Scott had been sitting in his car at The Village at College Downs complex near the University of North Carolina at Charlotte when officers arrived before 4 p.m. ET.
They were searching for someone else with an outstanding warrant, Putney said. Police said in a statement Tuesday that officers saw Scott holding a handgun as he exited his car and returned to his vehicle. He then exited again as officers approached him and posed an "imminent deadly threat," according to the statement.
Putney said officers instructed Scott to "drop the weapon" after he got out of his car, but he failed to comply. He was given aid and taken to Carolinas Medical Center, where he was pronounced dead.
Scott's family told local news outlets Tuesday that he was disabled and unarmed. They claimed on social media that he had been reading a book.
Putney said that while a weapon was recovered, no book was found, adding that what police are investigating is a "little different than how it's been portrayed so far on social media." He added that he did not know whether Scott ever pointed his weapon at police.
In a statement Wednesday, Scott's widow, Rakeyia Scott, said that after hearing Putney's remarks, the family still had "more questions than answers about Keith's death" and would "work diligently to get answers to our questions as quickly as possible."
The statement did not repeat family members' claims that Keith Scott was unarmed.
"As a family, we respect the rights of those who wish to protest, but we ask that people protest peacefully," Rakeyia Scott said. "Please do not hurt people or members of law enforcement, damage property or take things that do not belong to you in the name of protesting."
The officer who fired the fatal shot — later identified as Brentley Vinson, a member of the force for two years — was placed on paid administrative leave, which is standard. Vinson, like Scott, is African-American.
Putney said that Vinson was in plainclothes with a police vest and was not wearing a body camera but that three other officers on the scene did have them. The video was being reviewed along with cruiser dashcam video, and there were no immediate plans to make the videos public, he added.
Hundreds of people shut down both lanes of Interstate 85 early Wednesday as police used tear gas to disperse the crowd. The chief said a tractor-trailer was broken into and its contents were set on fire. One person was arrested.
"As always, our officers tried to facilitate demonstrations and protests ... but when that behavior becomes violent, aggressive and destructive, we have to act as we did," Putney added.
Charlotte Mayor Jennifer Roberts asked residents to remain vigilant as police continue to review the shooting and look at any possible criminal charges against those involved.
"We are calling for peace. We are calling for calm. We are calling for dialogue," Roberts said, adding that she had been in touch with the White House and the governor's office.

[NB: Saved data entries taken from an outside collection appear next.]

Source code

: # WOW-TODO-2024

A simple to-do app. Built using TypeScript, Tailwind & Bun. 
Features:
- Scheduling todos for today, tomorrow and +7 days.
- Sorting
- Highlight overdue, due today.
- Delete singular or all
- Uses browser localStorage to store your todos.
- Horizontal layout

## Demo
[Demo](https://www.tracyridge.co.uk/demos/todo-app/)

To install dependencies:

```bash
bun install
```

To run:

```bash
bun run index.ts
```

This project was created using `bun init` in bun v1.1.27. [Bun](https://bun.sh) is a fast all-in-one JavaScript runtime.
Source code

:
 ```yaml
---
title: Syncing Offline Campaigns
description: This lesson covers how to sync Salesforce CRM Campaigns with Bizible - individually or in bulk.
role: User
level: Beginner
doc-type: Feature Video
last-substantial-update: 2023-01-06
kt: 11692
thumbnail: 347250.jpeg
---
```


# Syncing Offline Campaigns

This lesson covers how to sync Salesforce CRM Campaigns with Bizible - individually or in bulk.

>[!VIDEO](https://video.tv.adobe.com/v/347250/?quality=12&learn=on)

U.S. Attorney General Loretta Lynch said Wednesday that the Justice Department is "assessing the incident." Federal authorities this week opened a separate investigation into the shooting of an unarmed black man by police in Tulsa, Okla.
"Protest is protected by our Constitution and is a vital instrument for raising issues and creating change," Lynch said in prepared remarks at the annual International Bar Association conference in Washington, D.C. "But when it turns violent, it undermines the very justice that it seeks to achieve and I urge those demonstrating in Charlotte to remain peaceful in their expressions of protest and concern."